What personal data does an electronic signature solution process?

An electronic signature platform processes several categories of personal data.

• Signatory identity: name, surname, email, phone number
• Document content: potentially sensitive personal data (employment contracts, health data, financial data)
• Audit trail data: IP address, timestamp, user-agent
• Behavioural data: handwritten signature trace on tablet (if biometric QES)

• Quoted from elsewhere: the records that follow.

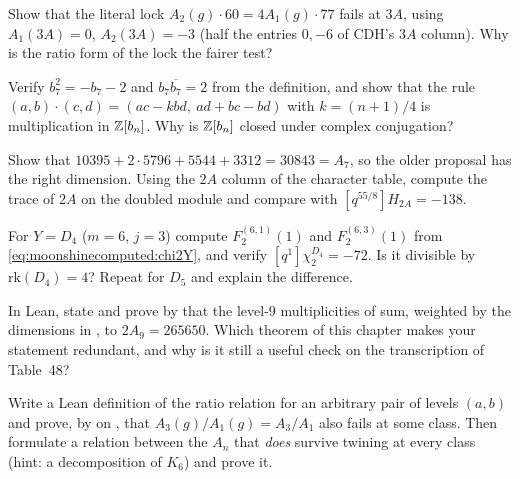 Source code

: \begin{exercise}[$\star$]\label{exo:moonshinecomputed:lock}
Show that the literal lock $A_2(g)\cdot60=4A_1(g)\cdot77$ fails at $3A$, using
$A_1(3A)=0$, $A_2(3A)=-3$ (half the entries $0,-6$ of CDH's $3A$ column). Why is the ratio
form of the lock the fairer test?
\end{exercise}

\begin{exercise}[$\star\star$]\label{exo:moonshinecomputed:b7}
Verify $b_7^2=-b_7-2$ and $b_7\overline{b_7}=2$ from the definition, and show that the
rule $(a,b)\cdot(c,d)=(ac-kbd,\ ad+bc-bd)$ with $k=(n+1)/4$ is multiplication in
$\Z[b_n]$. Why is $\Z[b_n]$ closed under complex conjugation?
\end{exercise}

\begin{exercise}[$\star\star$]\label{exo:moonshinecomputed:A7}
Show that $10395+2\cdot5796+5544+3312=30843=A_7$, so the older proposal has the right
dimension. Using the $2A$ column of the character table, compute the trace of $2A$ on the
doubled module and compare with $[q^{55/8}]H_{2A}=-138$.
\end{exercise}

\begin{exercise}[$\star\star$]\label{exo:moonshinecomputed:D4}
For $Y=D_4$ ($m=6$, $j=3$) compute $F_2^{(6,1)}(1)$ and $F_2^{(6,3)}(1)$ from
\eqref{eq:moonshinecomputed:chi2Y}, and verify $[q^1]\chi_2^{D_4}=-72$. Is it divisible by
$\mathrm{rk}(D_4)=4$? Repeat for $D_5$ and explain the difference.
\end{exercise}

\begin{exercise}[$\star\star$]\label{exo:moonshinecomputed:lean1}
In Lean, state and prove by  that the level-$9$ multiplicities of
 sum, weighted by the dimensions in , to $2A_9=265650$. Which
theorem of this chapter makes your statement redundant, and why is it still a useful
check on the transcription of Table~48?
\end{exercise}

\begin{exercise}[$\star\star\star$]\label{exo:moonshinecomputed:lean2}
Write a Lean definition of the ratio relation for an arbitrary pair of levels $(a,b)$ and
prove, by  on , that $A_3(g)/A_1(g)=A_3/A_1$ also fails at
some class. Then formulate a relation between the $A_n$ that \emph{does} survive twining at
every class (hint: a decomposition of $K_6$) and prove it.
\end{exercise}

Hosting and transfers outside the EU

GDPR requires that personal data be transferred outside the EU only to countries offering an adequate level of protection or under appropriate safeguards (SCCs, BCRs). For signature solutions, this means:

• EU hosting → native transfer, no additional formalities
• US hosting with SCCs → possible but residual Cloud Act risk
• US entity (Cloud Act) → non-suppressible risk even with EU hosting

US Cloud Act and electronic signature

The Cloud Act (2018) authorises US authorities to access data held by US law entities, even if that data is stored in Europe. DocuSign, Adobe Sign and Dropbox Sign are US companies subject to the Cloud Act. Certyneo is a French entity, not subject to this extraterritoriality.

Recommendations for DPOs

1. 1Choose a provider whose legal entity is based in the EU or United Kingdom (post-Brexit with adequacy decision)
2. 2Verify that hosting is exclusively in the EU, with no replication on servers outside the EU
3. 3Obtain and sign a DPA compliant with Article 28 of GDPR
4. 4Document the impact assessment (DPIA) if you process sensitive data in your documents
5. 5Verify the data retention period and deletion policy at the end of contract

GDPR questions on electronic signature

Does electronic signature involve processing personal data?

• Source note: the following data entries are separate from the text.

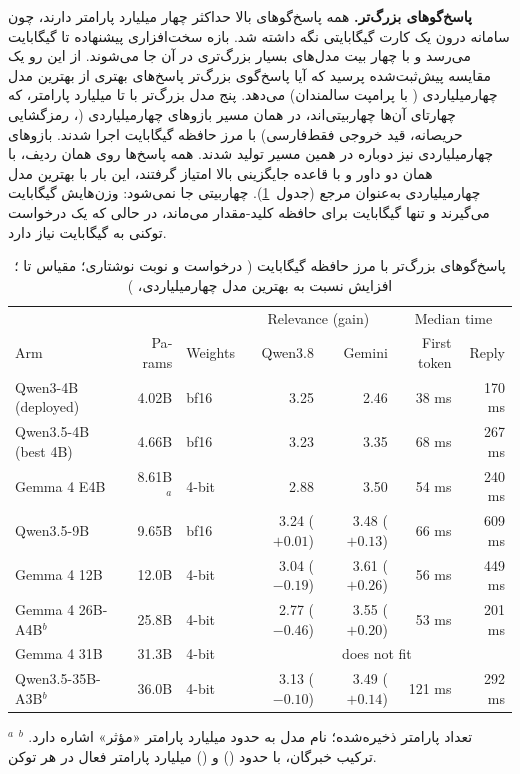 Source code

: \textbf{پاسخ‌گوهای بزرگ‌تر.} همه پاسخ‌گوهای بالا حداکثر چهار میلیارد پارامتر دارند،
چون سامانه درون یک کارت  گیگابایتی نگه داشته شد. بازه سخت‌افزاری پیشنهاده تا
 گیگابایت می‌رسد و با چهار بیت مدل‌های بسیار بزرگ‌تری در آن جا می‌شوند. از
این رو یک مقایسه پیش‌ثبت‌شده پرسید که آیا پاسخ‌گوی بزرگ‌تر پاسخ‌های بهتری از بهترین
مدل چهارمیلیاردی ( با پرامپت سالمندان) می‌دهد. پنج مدل بزرگ‌تر با
 تا  میلیارد پارامتر، که چهارتای آن‌ها چهاربیتی‌اند، در همان مسیر
بازوهای چهارمیلیاردی (، رمزگشایی حریصانه، قید خروجی فقط‌فارسی) با مرز
حافظه  گیگابایت اجرا شدند. بازوهای چهارمیلیاردی نیز دوباره در همین مسیر
تولید شدند. همه پاسخ‌ها روی همان  ردیف، با همان دو داور و با قاعده جایگزینی
بالا امتیاز گرفتند، این بار با بهترین مدل چهارمیلیاردی به‌عنوان مرجع
(جدول~\ref{tab:resp-size}).  چهاربیتی جا نمی‌شود: وزن‌هایش
 گیگابایت می‌گیرند و تنها  گیگابایت برای حافظه کلید-مقدار می‌ماند،
در حالی که یک درخواست  توکنی به  گیگابایت نیاز دارد.

\begin{table}[ht]
\centering
\caption{پاسخ‌گوهای بزرگ‌تر با مرز حافظه  گیگابایت ( درخواست و نوبت
         نوشتاری؛ مقیاس  تا ؛ افزایش نسبت به بهترین مدل چهارمیلیاردی،
         )}
\label{tab:resp-size}
\small
\setlength{\tabcolsep}{4pt}
\begin{latin}
\begin{tabular}{lrlrrrr}
\toprule
 & & & \multicolumn{2}{c}{Relevance (gain)} & \multicolumn{2}{c}{Median time} \\
Arm & Params & Weights & Qwen3.8 & Gemini & First token & Reply \\
\midrule
Qwen3-4B (deployed) & 4.02B & bf16 & 3.25 & 2.46 & 38 ms & 170 ms \\
Qwen3.5-4B (best 4B) & 4.66B & bf16 & 3.23 & 3.35 & 68 ms & 267 ms \\
Gemma 4 E4B & 8.61B$^{a}$ & 4-bit & 2.88 & 3.50 & 54 ms & 240 ms \\
Qwen3.5-9B & 9.65B & bf16 & 3.24 ($+0.01$) & 3.48 ($+0.13$) & 66 ms & 609 ms \\
Gemma 4 12B & 12.0B & 4-bit & 3.04 ($-0.19$) & 3.61 ($+0.26$) & 56 ms & 449 ms \\
Gemma 4 26B-A4B$^{b}$ & 25.8B & 4-bit & 2.77 ($-0.46$) & 3.55 ($+0.20$) & 53 ms & 201 ms \\
Gemma 4 31B & 31.3B & 4-bit & \multicolumn{4}{c}{does not fit} \\
Qwen3.5-35B-A3B$^{b}$ & 36.0B & 4-bit & 3.13 ($-0.10$) & 3.49 ($+0.14$) & 121 ms & 292 ms \\
\bottomrule
\end{tabular}
\end{latin}
\par\smallskip\footnotesize
$^{a}$ تعداد پارامتر ذخیره‌شده؛ نام مدل به حدود  میلیارد پارامتر «مؤثر» اشاره دارد.
$^{b}$ ترکیب خبرگان، با حدود  () و  () میلیارد پارامتر
فعال در هر توکن.
\end{table}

Yes. The signatory's email, name, and potentially phone number are collected. The content of documents may also contain personal data. The signature provider is a processor within the meaning of GDPR, subject to the obligations of Article 28.

Is DocuSign GDPR-compliant?

DocuSign claims to be GDPR-compliant and offers SCCs. However, as a US company, it remains subject to the Cloud Act. The CNIL has recalled that the Cloud Act creates a non-suppressible risk for European data hosted by US entities, even in the EU.

Is Certyneo GDPR-compliant?

Yes. Certyneo is a French entity, hosted in the EU (IONOS Germany), not subject to the Cloud Act. Data is encrypted in transit (TLS 1.3) and at rest. Certyneo offers a DPA compliant with Article 28 of GDPR.

Must a DPIA be carried out for using an electronic signature solution?

A DPIA is not systematically required for standard electronic signature. It becomes mandatory if you sign documents containing sensitive data (health, HR with trade union data, etc.) or if your signature use involves profiling or large-scale monitoring.